La Fed a déjà relevé son principal taux d’intérêt jusqu’à son plus haut niveau depuis 2001 dans le but de réduire l’inflation élevée. Ce chiffre était pratiquement nul au début de l’année dernière.
Les taux beaucoup plus élevés ont déjà plongé le secteur manufacturier dans une contraction et contribué à provoquer trois faillites bancaires américaines très médiatisées au printemps.
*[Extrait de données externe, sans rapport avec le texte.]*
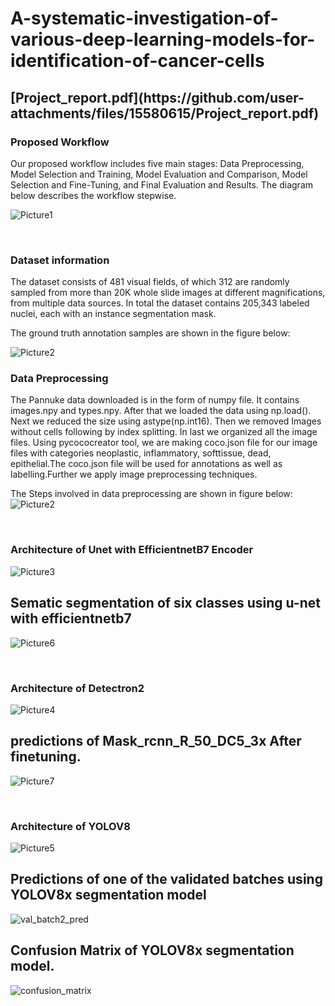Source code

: # A-systematic-investigation-of-various-deep-learning-models-for-identification-of-cancer-cells


<H2>[Project_report.pdf](https://github.com/user-attachments/files/15580615/Project_report.pdf)</H2>


<H3>Proposed Workflow</H3> 

Our proposed workflow includes five main stages: Data Preprocessing, Model Selection and Training, Model Evaluation and Comparison, Model Selection and Fine-Tuning, and Final Evaluation and Results. The diagram below describes the workflow stepwise.

![Picture1](https://github.com/srinivas21109/A-systematic-investigation-of-various-deep-learning-models-for-identification-of-cancer-cells/assets/119849011/270770c6-d2c1-4b76-a82a-f1ce1294e8a7)

<br>

<H3>Dataset information</H3>
The dataset consists of 481 visual fields, of which 312 are randomly sampled from more than 20K whole slide images at different magnifications, from multiple data sources. In total the dataset contains 205,343 labeled nuclei, each with an instance segmentation mask.

The ground truth annotation samples are shown in the figure below:

![Picture2](https://github.com/srinivas21109/A-systematic-investigation-of-various-deep-learning-models-for-identification-of-cancer-cells/assets/119849011/fa713608-3a61-4c63-a6aa-25d659778ea8)

<H3>Data Preprocessing</H3>

The Pannuke data downloaded is in the form of numpy file. It contains images.npy and types.npy. After that we loaded the data using np.load(). Next we reduced the size using astype(np.int16). Then we removed Images without cells following by index splitting. In last we organized all the image files. Using pycococreator tool, we are making coco.json file for our image files with categories neoplastic, inflammatory, softtissue, dead, epithelial.The coco.json file will be used for annotations as well as labelling.Further we apply image preprocessing techniques.

The Steps involved in data preprocessing are shown in figure below:
![Picture2](https://github.com/srinivas21109/A-systematic-investigation-of-various-deep-learning-models-for-identification-of-cancer-cells/assets/119849011/a272fe9d-67b3-406c-b79c-5531a579a393)

<br>

<H3>Architecture of Unet with EfficientnetB7 Encoder</H3>

![Picture3](https://github.com/srinivas21109/A-systematic-investigation-of-various-deep-learning-models-for-identification-of-cancer-cells/assets/119849011/8b01899e-cb08-4e07-9351-ecc0b0307680)

<H2 align:center >Sematic segmentation of six classes using u-net with efficientnetb7</H2></p>

![Picture6](https://github.com/srinivas21109/A-systematic-investigation-of-various-deep-learning-models-for-identification-of-cancer-cells/assets/119849011/66c982fc-cfc7-4122-9e5b-711afaa3eaf5)

<br>

<H3>Architecture of Detectron2</H3>

![Picture4](https://github.com/srinivas21109/A-systematic-investigation-of-various-deep-learning-models-for-identification-of-cancer-cells/assets/119849011/441cf0a7-34b0-41e7-bb44-53ed4563888d)

<H2 align:center >predictions of Mask_rcnn_R_50_DC5_3x After finetuning.</H2> 

![Picture7](https://github.com/srinivas21109/A-systematic-investigation-of-various-deep-learning-models-for-identification-of-cancer-cells/assets/119849011/371023e6-3c3b-4940-a60a-ffc6013c05f4)

<br>
<H3>Architecture of YOLOV8</H3>

![Picture5](https://github.com/srinivas21109/A-systematic-investigation-of-various-deep-learning-models-for-identification-of-cancer-cells/assets/119849011/d6a992d5-7fe5-4b4e-bb2e-5fc32899267f)

<H2 align:center >Predictions of one of the validated batches using YOLOV8x segmentation model</H2> 

![val_batch2_pred](https://github.com/srinivas21109/A-systematic-investigation-of-various-deep-learning-models-for-identification-of-cancer-cells/assets/119849011/3e49aadd-8cae-4e82-8285-95868ea92a67)

<H2 align:center >Confusion Matrix of YOLOV8x segmentation model.</H2> 

![confusion_matrix](https://github.com/srinivas21109/A-systematic-investigation-of-various-deep-learning-models-for-identification-of-cancer-cells/assets/119849011/5b2f695b-1c24-44af-93f8-c458c35c3321)




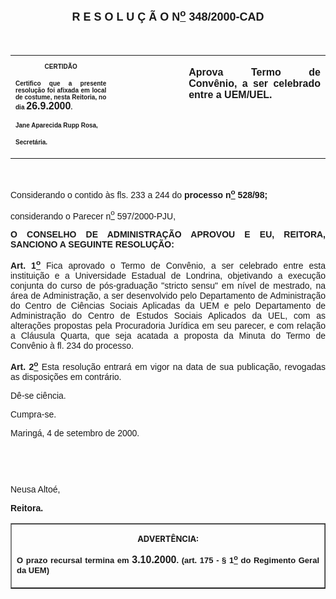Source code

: <BODY>

<B><FONT FACE="Arial" SIZE=4><P ALIGN="CENTER"><A NAME="_Toc445798786"></P>
<P ALIGN="CENTER">R E S O L U &Ccedil; &Atilde; O  N<U><SUP>o</U></SUP>  348/2000-CAD</P>
</B></FONT><FONT FACE="Arial"><P ALIGN="JUSTIFY"></P>
<P ALIGN="JUSTIFY">&nbsp;</P></FONT>
<TABLE CELLSPACING=0 BORDER=0 CELLPADDING=7 WIDTH=621>
<TR><TD WIDTH="32%" VALIGN="TOP">
<B><FONT FACE="Arial" SIZE=1><P ALIGN="CENTER">CERTID&Atilde;O</P>
<P ALIGN="JUSTIFY">   Certifico que a presente resolu&ccedil;&atilde;o foi afixada em local de costume, nesta Reitoria, no dia </FONT><FONT FACE="Arial">26.9.2000</FONT><FONT FACE="Arial" SIZE=1>.</P>
<P ALIGN="JUSTIFY"></P>
<P ALIGN="JUSTIFY">Jane Aparecida Rupp Rosa,</P>
<P ALIGN="JUSTIFY">Secret&aacute;ria.</B></FONT></TD>
<TD WIDTH="23%" VALIGN="TOP">&nbsp;</TD>
<TD WIDTH="46%" VALIGN="TOP">
<B><FONT FACE="Arial"><P ALIGN="JUSTIFY">Aprova Termo de Conv&ecirc;nio, a ser celebrado entre a UEM/UEL.</B></FONT></TD>
</TR>
</TABLE>

<FONT FACE="Arial"><P ALIGN="JUSTIFY"></P>
<P ALIGN="JUSTIFY">&nbsp;</P>
<P ALIGN="JUSTIFY">&#9;Considerando o contido &agrave;s fls. 233 a 244 do <B>processo n<U><SUP>o</U></SUP> 528/98;</P>
</B><P ALIGN="JUSTIFY">&#9;considerando o Parecer n<U><SUP>o</U></SUP> 597/2000-PJU,</P>
<P ALIGN="JUSTIFY"></P>
<B><P ALIGN="JUSTIFY">O CONSELHO DE ADMINISTRA&Ccedil;&Atilde;O APROVOU E EU, REITORA, SANCIONO A SEGUINTE RESOLU&Ccedil;&Atilde;O:</P>
</B><P ALIGN="JUSTIFY"></P>
<B><P ALIGN="JUSTIFY">Art. 1<U><SUP>o</B></U></SUP> Fica aprovado o Termo de Conv&ecirc;nio, a ser celebrado entre esta institui&ccedil;&atilde;o e a Universidade Estadual de Londrina, objetivando a execu&ccedil;&atilde;o conjunta do curso de p&oacute;s-gradua&ccedil;&atilde;o &quot;stricto sensu&quot; em n&iacute;vel de mestrado, na &aacute;rea de Administra&ccedil;&atilde;o, a ser desenvolvido pelo Departamento de Administra&ccedil;&atilde;o do Centro de Ci&ecirc;ncias Sociais Aplicadas da UEM e pelo Departamento de Administra&ccedil;&atilde;o do Centro de Estudos Sociais Aplicados da UEL, com as altera&ccedil;&otilde;es propostas pela Procuradoria Jur&iacute;dica em seu parecer, e com rela&ccedil;&atilde;o a Cl&aacute;usula Quarta, que seja acatada a proposta da Minuta do Termo de Conv&ecirc;nio &agrave; fl. 234 do processo.</P>
<B><P ALIGN="JUSTIFY">Art. 2<U><SUP>o</U></SUP> </B>Esta resolu&ccedil;&atilde;o entrar&aacute; em vigor na data de sua publica&ccedil;&atilde;o, revogadas as disposi&ccedil;&otilde;es em contr&aacute;rio.</P>
<P ALIGN="JUSTIFY">&#9;D&ecirc;-se ci&ecirc;ncia.</P>
<P ALIGN="JUSTIFY">&#9;Cumpra-se.</P>
<P ALIGN="JUSTIFY">Maring&aacute;, 4 de setembro de 2000.</P>
<P ALIGN="JUSTIFY"></P>
<P ALIGN="JUSTIFY">&nbsp;</P>
<P ALIGN="JUSTIFY">&nbsp;</P>
<P ALIGN="JUSTIFY">Neusa Alto&eacute;,</P>
<B><P ALIGN="JUSTIFY">Reitora.</P>
</B><P ALIGN="JUSTIFY"></P></FONT>
<TABLE BORDER CELLSPACING=1 CELLPADDING=4 WIDTH=212>
<TR><TD VALIGN="TOP">
<B><FONT SIZE=2><P ALIGN="CENTER">ADVERT&Ecirc;NCIA:</P>
</FONT><FONT FACE="Arial" SIZE=2><P ALIGN="JUSTIFY">O prazo recursal termina em </FONT><FONT FACE="Arial">3.10.2000</FONT><FONT FACE="Arial" SIZE=2>. (art. 175 - § 1<U><SUP>o</U></SUP> do Regimento Geral da UEM)</B></FONT></TD>
</TR>
</TABLE>

<P></A></P>
</BODY>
Ils ont également contribué à ralentir l’inflation, mais une série de rapports économiques plus solides que prévu ont fait craindre que des pressions à la hausse persistent. Cela pourrait obliger la Fed à maintenir ses taux élevés plus longtemps.
De telles attentes ont à leur tour propulsé cette semaine le rendement des bons du Trésor à 10 ans à son plus haut niveau depuis 2007. Il est tombé à 4,23 pour cent contre 4,24 pour cent jeudi soir, bien qu’il soit toujours en forte hausse par rapport à moins de 0,70 pour cent il y a trois ans. .
Les rendements élevés signifient que les obligations rapportent davantage d’intérêts aux investisseurs. Ils rendent également les investisseurs moins susceptibles de payer des prix élevés pour des actions et d’autres investissements dont les prix peuvent fluctuer plus fortement que les obligations. Les grandes sociétés technologiques et les autres valeurs à forte croissance ont tendance à ressentir une telle pression en particulier.
Le taux du Trésor à deux ans, qui suit de plus près les attentes concernant la Fed, a augmenté à 5,07 pour cent contre 5,02 pour cent jeudi soir. Les traders estiment qu’il y a plus de 50 pour cent de chances que la Fed relève à nouveau son principal taux d’intérêt cette année. C’est une forte augmentation par rapport à il y a à peine une semaine, selon les données du groupe CME.
La menace de taux élevés restant plus longtemps a contribué à la chute des actions en août, après une année qui avait été une année record. Le S&P 500 est en baisse de 4 pour cent après avoir grimpé de 19,5 pour cent en juillet.
Les craintes d’une hausse prolongée des taux d’intérêt ont également éclipsé le rapport sur les bénéfices fulgurants publié jeudi par Nvidia, qui est devenue l’une des valeurs les plus influentes de Wall Street. Le fabricant de puces a de nouveau donné des prévisions de revenus à venir plus élevées que prévu, laissant espérer que la frénésie de cette année autour de la technologie de l’intelligence artificielle pourrait être justifiée. La folie de l’IA est l’une des principales raisons pour lesquelles le S&P 500 a augmenté autant qu’il l’a fait plus tôt cette année.
Marvell Technology, une autre société qui cite une croissance provenant de l’IA, a chuté de 6,6 pour cent vendredi après son rapport sur les bénéfices. Ses résultats ont été légèrement supérieurs aux attentes des analystes. Son action avait déjà augmenté de près de 55 pour cent au début de la journée.
Du côté des gagnants de Wall Street, Gap a augmenté de 7,2 pour cent après que le détaillant ait annoncé pour le dernier trimestre un bénéfice plus élevé que prévu par les analystes, même si son chiffre d’affaires a été légèrement inférieur aux prévisions.
Sur les marchés étrangers, les indices boursiers étaient légèrement plus élevés en Europe après avoir chuté dans une grande partie de l’Asie.